Maccalli, missionario cinquantanovenne della Società delle Missioni Africane appartenente alla diocesi di Crema, ha vissuto per due anno in mano dei sequestratori. In questo periodo di tempo è stato sbalzato continuamente da un gruppo all’altro. Per la maggior parte, jihadisti appartenenti ad Al Qaeda.
Durante l’incontro, è stata grande la commozione dell’uomo, ha raccontato ai media vaticani. “È stato un incontro molto, molto bello. Io mi sono emozionato, soprattutto raccontando al Papa quanto ho vissuto e poi affidando alla sua preghiera, soprattutto le comunità nelle quali io andavo e che ora sono rimaste sprovviste di una presenza missionaria e di un sacerdote da ormai più di 2 anni”.

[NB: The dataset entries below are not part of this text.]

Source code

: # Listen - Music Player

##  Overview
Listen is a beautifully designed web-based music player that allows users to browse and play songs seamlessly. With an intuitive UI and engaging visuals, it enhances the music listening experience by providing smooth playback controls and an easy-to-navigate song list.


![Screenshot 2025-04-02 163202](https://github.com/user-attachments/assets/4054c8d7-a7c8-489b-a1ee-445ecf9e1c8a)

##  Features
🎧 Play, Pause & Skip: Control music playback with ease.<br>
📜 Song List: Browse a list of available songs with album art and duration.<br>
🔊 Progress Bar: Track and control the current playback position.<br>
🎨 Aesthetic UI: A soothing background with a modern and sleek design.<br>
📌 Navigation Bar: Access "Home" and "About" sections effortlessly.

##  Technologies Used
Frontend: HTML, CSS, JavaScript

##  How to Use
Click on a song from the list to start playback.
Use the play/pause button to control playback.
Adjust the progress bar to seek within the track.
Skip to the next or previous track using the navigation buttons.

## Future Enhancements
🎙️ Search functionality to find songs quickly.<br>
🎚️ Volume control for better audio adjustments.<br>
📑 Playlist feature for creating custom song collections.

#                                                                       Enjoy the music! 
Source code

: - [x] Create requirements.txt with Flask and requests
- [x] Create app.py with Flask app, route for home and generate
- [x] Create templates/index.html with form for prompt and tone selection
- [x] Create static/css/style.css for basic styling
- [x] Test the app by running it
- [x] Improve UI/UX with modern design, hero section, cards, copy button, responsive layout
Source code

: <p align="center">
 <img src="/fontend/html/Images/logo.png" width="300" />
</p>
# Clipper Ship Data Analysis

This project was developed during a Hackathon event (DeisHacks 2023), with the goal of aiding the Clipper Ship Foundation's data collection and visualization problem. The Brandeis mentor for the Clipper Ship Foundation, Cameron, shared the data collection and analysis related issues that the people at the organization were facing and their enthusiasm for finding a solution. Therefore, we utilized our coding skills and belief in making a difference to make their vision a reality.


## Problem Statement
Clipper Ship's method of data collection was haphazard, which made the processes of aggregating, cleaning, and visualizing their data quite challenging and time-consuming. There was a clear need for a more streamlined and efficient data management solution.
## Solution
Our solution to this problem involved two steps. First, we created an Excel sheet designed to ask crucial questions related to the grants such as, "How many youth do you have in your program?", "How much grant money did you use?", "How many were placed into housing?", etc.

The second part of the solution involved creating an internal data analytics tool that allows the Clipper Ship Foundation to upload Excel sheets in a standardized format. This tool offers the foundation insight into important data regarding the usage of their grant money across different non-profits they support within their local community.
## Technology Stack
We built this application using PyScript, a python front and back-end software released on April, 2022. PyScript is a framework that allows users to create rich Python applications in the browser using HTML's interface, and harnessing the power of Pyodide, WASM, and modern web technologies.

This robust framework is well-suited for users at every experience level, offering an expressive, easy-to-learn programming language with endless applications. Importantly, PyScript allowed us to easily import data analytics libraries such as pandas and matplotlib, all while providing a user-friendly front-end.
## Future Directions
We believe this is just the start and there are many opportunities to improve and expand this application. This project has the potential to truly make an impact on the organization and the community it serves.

Maccalli ha chiesto al Pontefice di pregare per la Chiesa del Niger, e Papa Francesco, ha raccontato, lo ha ascoltato con molta attenzione. I ringraziamenti di padre Pierluigi sono andati soprattutto alle tante preghiere a lui dedicate, dal Pontefice e dall’intera Chiesa. L’applauso chiesto da Francesco alla piazza dopo la sua liberazione è stato il momento culmine di un lungo percorso di sofferenza e di timore, in cui però il sacerdote non è stato mai abbandonato dalle preghiere di tanti.
“Noi abbiamo sostenuto te ma tu hai sostenuto la Chiesa“, è quello che gli ha risposto Francesco. Maccalli, nella recente omelia che il missionario ha pronunciato durante una messa celebrata nella parrocchia romana della Natività di Maria Santissima e dei Santi Martiri di Selva Candida, ha affermato di avere pregato con le lacrime.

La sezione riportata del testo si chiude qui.